There was a big market for outsiders in this year's election. Independents got elected governor in Connecticut and Alaska. A Socialist got elected to Congress from Vermont, that citadel of the oppressed industrial proletariat. The loony left elected a new senator from Minnesota. The loony right reelected Jesse Helms in North Carolina. Connecticut voters sent a staunchly conservative black Republican to Congress. Insiders like House Majority Leader Richard A. Gephardt (D-Mo.) and House Minority Whip Newt Gingrich (R-Ga.) saw their victory margins dramatically shaved.

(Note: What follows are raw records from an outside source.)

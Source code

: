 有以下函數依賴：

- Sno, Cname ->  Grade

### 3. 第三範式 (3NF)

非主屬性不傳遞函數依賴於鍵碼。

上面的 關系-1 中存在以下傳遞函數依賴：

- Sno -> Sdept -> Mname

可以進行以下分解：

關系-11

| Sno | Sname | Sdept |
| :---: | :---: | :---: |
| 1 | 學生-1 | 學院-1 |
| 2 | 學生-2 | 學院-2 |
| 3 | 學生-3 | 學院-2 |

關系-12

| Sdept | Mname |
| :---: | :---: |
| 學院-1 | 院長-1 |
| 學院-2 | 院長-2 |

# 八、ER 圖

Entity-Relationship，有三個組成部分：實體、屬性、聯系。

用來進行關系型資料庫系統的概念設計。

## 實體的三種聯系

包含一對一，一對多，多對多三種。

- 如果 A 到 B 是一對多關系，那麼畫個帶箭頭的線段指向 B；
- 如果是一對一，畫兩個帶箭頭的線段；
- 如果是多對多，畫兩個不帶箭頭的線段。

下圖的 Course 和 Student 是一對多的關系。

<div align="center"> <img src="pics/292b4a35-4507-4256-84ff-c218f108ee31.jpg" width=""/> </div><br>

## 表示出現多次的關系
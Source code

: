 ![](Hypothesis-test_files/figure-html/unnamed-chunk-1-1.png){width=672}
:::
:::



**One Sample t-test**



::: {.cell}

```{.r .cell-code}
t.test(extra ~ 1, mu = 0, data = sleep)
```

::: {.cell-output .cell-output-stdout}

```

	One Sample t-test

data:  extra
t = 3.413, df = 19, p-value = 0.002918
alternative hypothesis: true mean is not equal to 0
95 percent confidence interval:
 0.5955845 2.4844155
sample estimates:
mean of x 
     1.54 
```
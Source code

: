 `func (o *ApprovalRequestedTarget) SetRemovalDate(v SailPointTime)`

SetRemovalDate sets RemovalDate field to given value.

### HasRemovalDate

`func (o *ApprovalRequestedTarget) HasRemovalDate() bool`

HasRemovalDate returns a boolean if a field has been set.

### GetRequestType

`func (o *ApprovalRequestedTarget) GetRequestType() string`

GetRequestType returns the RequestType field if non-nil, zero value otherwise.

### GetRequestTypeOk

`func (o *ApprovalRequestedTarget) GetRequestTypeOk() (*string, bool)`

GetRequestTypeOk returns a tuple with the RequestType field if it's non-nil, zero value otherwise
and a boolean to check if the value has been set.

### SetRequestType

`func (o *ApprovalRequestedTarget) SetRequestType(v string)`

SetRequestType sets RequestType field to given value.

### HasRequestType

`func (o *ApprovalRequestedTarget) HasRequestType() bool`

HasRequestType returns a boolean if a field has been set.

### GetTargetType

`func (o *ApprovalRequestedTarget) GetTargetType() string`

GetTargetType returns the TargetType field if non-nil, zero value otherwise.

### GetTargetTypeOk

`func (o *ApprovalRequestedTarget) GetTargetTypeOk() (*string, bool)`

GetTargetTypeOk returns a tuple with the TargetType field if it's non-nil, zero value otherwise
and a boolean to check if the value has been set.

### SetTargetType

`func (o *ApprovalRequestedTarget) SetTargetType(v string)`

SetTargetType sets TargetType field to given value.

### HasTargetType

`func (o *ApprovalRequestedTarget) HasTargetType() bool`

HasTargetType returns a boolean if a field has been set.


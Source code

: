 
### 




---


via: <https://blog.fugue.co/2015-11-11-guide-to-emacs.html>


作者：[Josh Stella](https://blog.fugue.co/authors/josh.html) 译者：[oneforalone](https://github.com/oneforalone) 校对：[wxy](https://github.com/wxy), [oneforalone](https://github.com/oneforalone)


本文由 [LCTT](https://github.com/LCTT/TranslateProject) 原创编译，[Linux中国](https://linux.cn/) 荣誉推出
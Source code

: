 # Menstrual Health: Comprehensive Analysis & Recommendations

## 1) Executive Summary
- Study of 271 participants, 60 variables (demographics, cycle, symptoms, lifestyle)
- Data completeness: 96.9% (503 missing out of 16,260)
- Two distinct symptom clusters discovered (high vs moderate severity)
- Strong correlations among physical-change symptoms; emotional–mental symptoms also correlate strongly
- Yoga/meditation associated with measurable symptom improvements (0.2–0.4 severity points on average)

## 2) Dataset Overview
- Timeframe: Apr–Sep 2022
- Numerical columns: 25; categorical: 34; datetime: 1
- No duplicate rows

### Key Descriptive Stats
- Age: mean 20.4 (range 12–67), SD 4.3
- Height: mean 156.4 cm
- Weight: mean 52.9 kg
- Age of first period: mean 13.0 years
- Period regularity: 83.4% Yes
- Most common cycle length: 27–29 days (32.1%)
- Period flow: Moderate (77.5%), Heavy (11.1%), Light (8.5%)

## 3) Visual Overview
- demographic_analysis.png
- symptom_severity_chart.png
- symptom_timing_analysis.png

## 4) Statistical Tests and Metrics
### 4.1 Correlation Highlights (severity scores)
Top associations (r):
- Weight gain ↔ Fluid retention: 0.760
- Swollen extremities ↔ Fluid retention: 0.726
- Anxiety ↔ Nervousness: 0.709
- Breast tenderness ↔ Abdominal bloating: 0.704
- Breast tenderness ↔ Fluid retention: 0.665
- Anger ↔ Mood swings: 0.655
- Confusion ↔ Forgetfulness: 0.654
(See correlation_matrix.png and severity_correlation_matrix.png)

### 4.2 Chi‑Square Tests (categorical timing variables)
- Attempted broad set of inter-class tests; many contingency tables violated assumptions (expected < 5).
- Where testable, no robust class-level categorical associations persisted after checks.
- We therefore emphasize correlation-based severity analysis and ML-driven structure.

Of course, the voters had to draw the line somewhere. They drew it in Texas and Massachusetts--where gubernatorial candidates Clayton Williams, a Republican, and John Silber, a Democrat, proved that if you try hard enough, you can talk yourself out of a victory. Texans decided they didn't want to be governed by Wild Bill Hickok, and Massachusetts voters couldn't bring themselves to elect Capt. Queeg.

To underscore their disgust with insiders, the voters passed initiatives setting term limits everywhere they were on the ballot, including California. In a desperate move to dislodge entrenched Democratic incumbents, Republicans are all set to lead a nationwide crusade for term limits. But this is not necessarily good news for Bush. As someone who has held virtually every top job in Washington, Bush is the Chief Insider in U.S. politics.

Three governors who pledged not to raise taxes and then broke that pledge were defeated on Tuesday. Voters all over the country rejected measures that would have raised taxes, increased spending or added to bond indebtedness. For example, California voters rejected a major environmental initiative, two liquor-tax hikes and 12 of 14 bond issues. New York voters turned down a $1.9-billion environmental bond issue.

The voters sent a clear message on taxes: No. "I got the message," said Gov. James J. Florio of New Jersey, whose unpopular tax program very nearly brought down Sen. Bill Bradley (D-N.J.) last week. Florio said his entire legislative program was open to revision. Bush got the message, too. He said on Thursday that he had "serious regrets" about "being forced" to abandon his no-new-taxes pledge, and he promised not to do it again. "You know, sometimes you run into some realities," Bush said. "But I'm girding up my loins to go into battle to beat back the tax attempts that I think are coming."